Diocesan News

Legion of Mary annual Acies to be held March 25

Story by S.L. Hansen

RULO (SNR) - On Tuesday, March 25, the Blessed Sacrament praesidia of the Legion of Mary will host the legion’s annual Acies, a rite of consecration to Our Lady.

The event will be held at the Blessed John XXIII Center in Lincoln, with a rosary beginning at 6:30 p.m. The consecration rite and Mass celebrated by Bishop James D. Conley will follow, and the evening will end with a reception in Dawson Hall.

The Legion of Mary is a Catholic lay organization whose members practice the spiritual works of mercy in service to the Church and pray for the intentions of Mary, with a spiritual foundation based on the writings of St. Louis-Marie Grignion de Montfort.

Founded in Dublin by layman Frank Duff in 1921, the group now exceeds 10 million members around the world, making it the largest lay organization in the Church.

Legionaries focus on the spiritual works of mercy. These include instructing the ignorant, counseling the doubtful, admonishing sinners, bearing wrongs patiently, forgiving offences willingly, comforting the afflicted and praying for the living and the dead.

The Latin word “acies” means an army stretched out in formation, dressed for battle. Acies is the members’ annual opportunity to recommit themselves to the Holy Spirit and to Mary.
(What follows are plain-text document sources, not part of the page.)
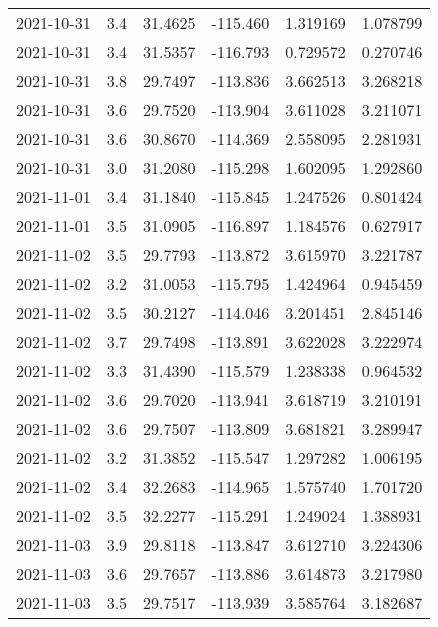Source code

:\begin{tabular}{lrrrrr}
2021-10-31 &       3.4 &  31.4625 &  -115.460 &         1.319169 &         1.078799 \\
2021-10-31 &       3.4 &  31.5357 &  -116.793 &         0.729572 &         0.270746 \\
2021-10-31 &       3.8 &  29.7497 &  -113.836 &         3.662513 &         3.268218 \\
2021-10-31 &       3.6 &  29.7520 &  -113.904 &         3.611028 &         3.211071 \\
2021-10-31 &       3.6 &  30.8670 &  -114.369 &         2.558095 &         2.281931 \\
2021-10-31 &       3.0 &  31.2080 &  -115.298 &         1.602095 &         1.292860 \\
2021-11-01 &       3.4 &  31.1840 &  -115.845 &         1.247526 &         0.801424 \\
2021-11-01 &       3.5 &  31.0905 &  -116.897 &         1.184576 &         0.627917 \\
2021-11-02 &       3.5 &  29.7793 &  -113.872 &         3.615970 &         3.221787 \\
2021-11-02 &       3.2 &  31.0053 &  -115.795 &         1.424964 &         0.945459 \\
2021-11-02 &       3.5 &  30.2127 &  -114.046 &         3.201451 &         2.845146 \\
2021-11-02 &       3.7 &  29.7498 &  -113.891 &         3.622028 &         3.222974 \\
2021-11-02 &       3.3 &  31.4390 &  -115.579 &         1.238338 &         0.964532 \\
2021-11-02 &       3.6 &  29.7020 &  -113.941 &         3.618719 &         3.210191 \\
2021-11-02 &       3.6 &  29.7507 &  -113.809 &         3.681821 &         3.289947 \\
2021-11-02 &       3.2 &  31.3852 &  -115.547 &         1.297282 &         1.006195 \\
2021-11-02 &       3.4 &  32.2683 &  -114.965 &         1.575740 &         1.701720 \\
2021-11-02 &       3.5 &  32.2277 &  -115.291 &         1.249024 &         1.388931 \\
2021-11-03 &       3.9 &  29.8118 &  -113.847 &         3.612710 &         3.224306 \\
2021-11-03 &       3.6 &  29.7657 &  -113.886 &         3.614873 &         3.217980 \\
2021-11-03 &       3.5 &  29.7517 &  -113.939 &         3.585764 &         3.182687 \\

\end{tabular}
It is held every year on (or near) March 25, the feast of the Annunciation, throughout the world.

“This ceremony is one of the most beautiful and profound functions of the Legion,” wrote Father Bede McGregor O.P., spiritual director to the Legion of Mary, some years ago. “It presupposes an examination of our relationship to Mary and specifically our practice of true devotion to her in the spirit of St. Louis Marie de Montfort.“

He added, “The project of the true devotion to Mary is never done once and for all but we must keep going back to the basic principles and try to live them better throughout our lives.”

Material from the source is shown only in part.